CanniMed Therapeutics, a Saskatchewan-based licensed cannabis producer has rejected a hostile takeover bid from Aurora Cannabis, setting up the first in a series of potential showdowns between Big Weed and smaller producers they are attempting to acquire ahead of legalization.
If the hostile bid does end up being successful, Aurora’s market capitalization could grow to more than $3 billion, putting it on par with the biggest weed producer in the world, Canopy Growth Corporation.
On Thursday, CanniMed invoked a “poison pill”, which is a tactic that companies use to discourage hostile takeovers — Aurora will be prevented from signing any new lock-up agreements with CanniMed shareholders, effectively barring them from selling their own stock to Aurora.
“We remind shareholders to take no action with respect to the Hostile Bid, until such time as the Board can make a recommendation,” CanniMed said in a statement.
Aurora claims it has already signed lock-up agreements with CanniMed shareholders representing 38 percent of the company’s stock. Aurora would have to acquire a majority stake in CanniMed in order to successfully buy the company.
“It looks to us like they’re scrambling,” Cam Battley, Aurora’s executive vice-president told the Financial Post. “We don’t see this as an obstacle. We remain confident that we’re going to be able to make this go through and bring the CanniMed shareholders into the Aurora story.”
“This hostile bid could spark a wave of consolidation with larger players gobbling up the smaller ones,” said Beacon Securities’ Vahan Ajamian in a research note.

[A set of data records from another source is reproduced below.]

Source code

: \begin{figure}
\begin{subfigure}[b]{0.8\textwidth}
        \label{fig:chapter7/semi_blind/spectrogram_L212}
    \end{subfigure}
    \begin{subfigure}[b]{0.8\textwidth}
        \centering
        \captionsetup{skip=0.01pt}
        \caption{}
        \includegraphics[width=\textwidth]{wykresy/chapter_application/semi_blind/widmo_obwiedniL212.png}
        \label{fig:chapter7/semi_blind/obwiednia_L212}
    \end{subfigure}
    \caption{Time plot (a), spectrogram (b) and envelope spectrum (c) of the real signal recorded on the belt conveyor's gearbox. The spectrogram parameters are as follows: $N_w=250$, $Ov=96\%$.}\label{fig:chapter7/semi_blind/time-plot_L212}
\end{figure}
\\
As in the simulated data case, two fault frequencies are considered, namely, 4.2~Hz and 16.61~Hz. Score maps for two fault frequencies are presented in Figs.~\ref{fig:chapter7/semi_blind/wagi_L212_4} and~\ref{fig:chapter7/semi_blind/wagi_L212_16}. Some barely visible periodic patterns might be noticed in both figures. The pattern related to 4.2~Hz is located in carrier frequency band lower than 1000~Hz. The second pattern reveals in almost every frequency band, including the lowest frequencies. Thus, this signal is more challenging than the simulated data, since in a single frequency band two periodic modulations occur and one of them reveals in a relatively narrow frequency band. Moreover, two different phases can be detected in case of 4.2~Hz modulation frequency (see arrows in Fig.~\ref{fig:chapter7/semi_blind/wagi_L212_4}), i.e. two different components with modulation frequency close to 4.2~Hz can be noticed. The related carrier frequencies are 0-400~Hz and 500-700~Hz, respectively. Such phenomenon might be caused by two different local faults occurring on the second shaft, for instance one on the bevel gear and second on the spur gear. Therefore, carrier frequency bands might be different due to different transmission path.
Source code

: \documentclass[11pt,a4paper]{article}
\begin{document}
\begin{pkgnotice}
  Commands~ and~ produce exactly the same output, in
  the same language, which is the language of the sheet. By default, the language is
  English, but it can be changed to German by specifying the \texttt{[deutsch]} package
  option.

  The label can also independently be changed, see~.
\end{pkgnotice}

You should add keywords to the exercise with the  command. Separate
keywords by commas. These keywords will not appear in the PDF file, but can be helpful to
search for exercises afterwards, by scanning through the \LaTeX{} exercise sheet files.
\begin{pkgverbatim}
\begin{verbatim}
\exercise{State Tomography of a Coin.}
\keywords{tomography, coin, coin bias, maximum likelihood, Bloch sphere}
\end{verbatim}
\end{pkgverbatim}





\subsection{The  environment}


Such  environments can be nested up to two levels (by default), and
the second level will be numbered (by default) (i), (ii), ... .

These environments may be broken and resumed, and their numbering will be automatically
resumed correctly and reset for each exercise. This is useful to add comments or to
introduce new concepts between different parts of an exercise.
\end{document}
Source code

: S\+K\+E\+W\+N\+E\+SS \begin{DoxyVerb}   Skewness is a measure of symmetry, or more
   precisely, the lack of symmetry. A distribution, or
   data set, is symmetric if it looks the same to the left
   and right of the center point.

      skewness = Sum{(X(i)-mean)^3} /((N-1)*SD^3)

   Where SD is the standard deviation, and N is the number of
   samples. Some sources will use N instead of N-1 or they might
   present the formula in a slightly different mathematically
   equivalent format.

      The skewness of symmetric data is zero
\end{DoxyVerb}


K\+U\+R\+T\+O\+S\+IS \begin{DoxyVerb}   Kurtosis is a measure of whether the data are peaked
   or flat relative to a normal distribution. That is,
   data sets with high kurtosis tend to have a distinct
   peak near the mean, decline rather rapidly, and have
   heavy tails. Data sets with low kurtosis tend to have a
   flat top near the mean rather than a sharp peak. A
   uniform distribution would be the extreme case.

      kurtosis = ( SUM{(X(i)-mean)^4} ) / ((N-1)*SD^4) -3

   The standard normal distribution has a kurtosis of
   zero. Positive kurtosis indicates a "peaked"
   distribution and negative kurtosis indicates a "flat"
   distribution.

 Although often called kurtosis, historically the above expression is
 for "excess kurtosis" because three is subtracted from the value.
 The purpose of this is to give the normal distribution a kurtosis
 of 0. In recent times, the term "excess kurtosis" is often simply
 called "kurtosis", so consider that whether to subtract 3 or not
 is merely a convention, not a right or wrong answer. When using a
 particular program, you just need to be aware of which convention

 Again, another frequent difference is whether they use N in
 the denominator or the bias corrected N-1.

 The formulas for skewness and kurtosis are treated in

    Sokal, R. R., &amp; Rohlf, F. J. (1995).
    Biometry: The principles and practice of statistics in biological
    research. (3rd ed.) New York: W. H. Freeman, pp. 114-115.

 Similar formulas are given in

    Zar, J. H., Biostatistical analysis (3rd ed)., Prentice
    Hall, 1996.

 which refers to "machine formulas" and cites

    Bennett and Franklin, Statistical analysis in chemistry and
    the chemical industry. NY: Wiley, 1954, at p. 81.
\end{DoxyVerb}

There are currently 76 licensed cannabis producers in Canada, but only a few of them, specifically Canopy Growth, Aurora, Aphria Inc. and Medreleaf, dominate the supply chain. What has the potential to exacerbate the oligopolistic scenario is the Ontario government’s distribution plan, which puts a vast amount of power in the hands of one buyer — the LCBO.
A recent report released by Ernst and Young suggested that 87 percent of cannabis companies believe that consolidation is “inevitable” over the next three years.
In fact, survey respondents were convinced that it would be big alcohol, tobacco and pharmaceutical companies that would start consolidation trend — indeed, just last month alcohol giant Constellation Brands swooped in to buy up a 10 percent stake of Canopy Growth.
Last week, Aurora announced the purchase of Larssen Ltd., a firm that has designed greenhouses for the last three decades. The Vancouver-based company also bought up H2 Biopharma Inc., a Quebec-based cannabis company on the waitlist to receive its Health Canada license.
But all this industry movement could actually bode well for shareholders of smaller producers. “In anticipation of accelerated consolidation, names with smaller market caps may outperform,” Ajamian wrote.
CanniMed’s shares have seen a substantial rise since Aurora announced its takeover bid two weeks ago. As of Thursday afternoon, they were trading at CAD$19, from a mid-November price of $14.30.